### About this task
Bring together every line in the data that includes "Then".
>>>>>
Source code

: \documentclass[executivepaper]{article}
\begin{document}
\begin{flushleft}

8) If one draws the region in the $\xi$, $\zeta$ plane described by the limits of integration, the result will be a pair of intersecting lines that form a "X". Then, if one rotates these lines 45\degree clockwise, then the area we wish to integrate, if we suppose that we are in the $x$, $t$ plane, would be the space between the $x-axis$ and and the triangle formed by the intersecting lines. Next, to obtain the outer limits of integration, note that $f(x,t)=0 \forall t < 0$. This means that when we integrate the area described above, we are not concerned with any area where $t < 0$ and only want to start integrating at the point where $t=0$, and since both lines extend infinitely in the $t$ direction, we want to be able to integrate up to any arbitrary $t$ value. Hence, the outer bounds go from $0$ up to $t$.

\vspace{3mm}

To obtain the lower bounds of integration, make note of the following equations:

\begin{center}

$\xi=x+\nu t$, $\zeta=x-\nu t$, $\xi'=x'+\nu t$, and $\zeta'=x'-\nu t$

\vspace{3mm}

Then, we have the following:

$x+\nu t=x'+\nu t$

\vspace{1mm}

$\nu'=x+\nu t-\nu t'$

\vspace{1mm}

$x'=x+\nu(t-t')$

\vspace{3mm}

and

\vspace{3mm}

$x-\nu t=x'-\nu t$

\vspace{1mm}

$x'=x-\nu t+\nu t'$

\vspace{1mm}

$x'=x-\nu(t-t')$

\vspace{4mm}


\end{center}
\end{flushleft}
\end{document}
<<<<<
>>>>>
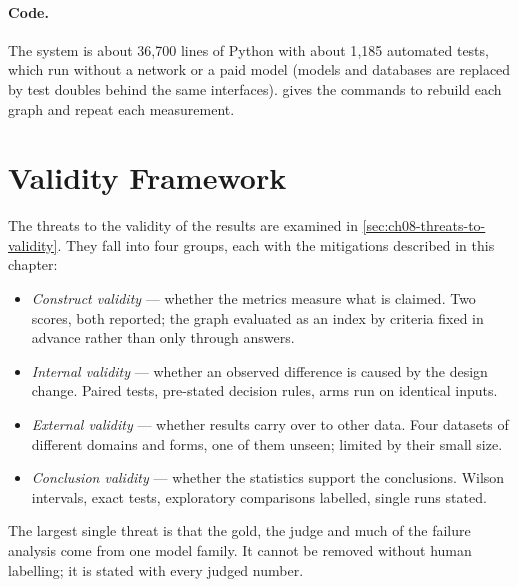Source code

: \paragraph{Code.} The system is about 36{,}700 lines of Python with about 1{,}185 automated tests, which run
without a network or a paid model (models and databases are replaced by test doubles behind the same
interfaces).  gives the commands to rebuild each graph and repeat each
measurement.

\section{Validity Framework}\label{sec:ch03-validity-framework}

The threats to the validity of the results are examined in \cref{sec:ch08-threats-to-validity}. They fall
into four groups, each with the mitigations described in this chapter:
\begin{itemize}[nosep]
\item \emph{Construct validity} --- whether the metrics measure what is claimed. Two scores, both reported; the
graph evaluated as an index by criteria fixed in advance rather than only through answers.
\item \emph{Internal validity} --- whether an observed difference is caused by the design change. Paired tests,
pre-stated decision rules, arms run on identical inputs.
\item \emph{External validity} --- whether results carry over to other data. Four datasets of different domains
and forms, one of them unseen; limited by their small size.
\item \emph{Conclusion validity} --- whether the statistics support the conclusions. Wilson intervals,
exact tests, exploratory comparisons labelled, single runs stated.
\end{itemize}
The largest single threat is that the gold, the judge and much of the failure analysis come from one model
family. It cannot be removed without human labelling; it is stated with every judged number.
<<<<<
>>>>>
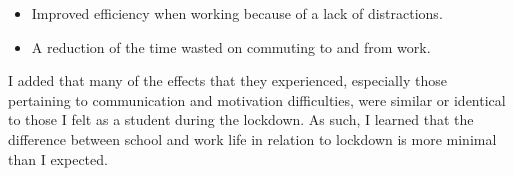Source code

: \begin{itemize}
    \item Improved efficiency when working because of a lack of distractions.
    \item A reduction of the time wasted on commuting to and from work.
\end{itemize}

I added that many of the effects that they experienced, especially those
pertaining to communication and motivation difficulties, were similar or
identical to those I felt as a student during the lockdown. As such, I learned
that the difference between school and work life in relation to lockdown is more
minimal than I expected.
<<<<<
### Reply to the task
8) If one draws the region in the $\xi$, $\zeta$ plane described by the limits of integration, the result will be a pair of intersecting lines that form a "X". Then, if one rotates these lines 45\degree clockwise, then the area we wish to integrate, if we suppose that we are in the $x$, $t$ plane, would be the space between the $x-axis$ and and the triangle formed by the intersecting lines. Next, to obtain the outer limits of integration, note that $f(x,t)=0 \forall t < 0$. This means that when we integrate the area described above, we are not concerned with any area where $t < 0$ and only want to start integrating at the point where $t=0$, and since both lines extend infinitely in the $t$ direction, we want to be able to integrate up to any arbitrary $t$ value. Hence, the outer bounds go from $0$ up to $t$.
Then, we have the following:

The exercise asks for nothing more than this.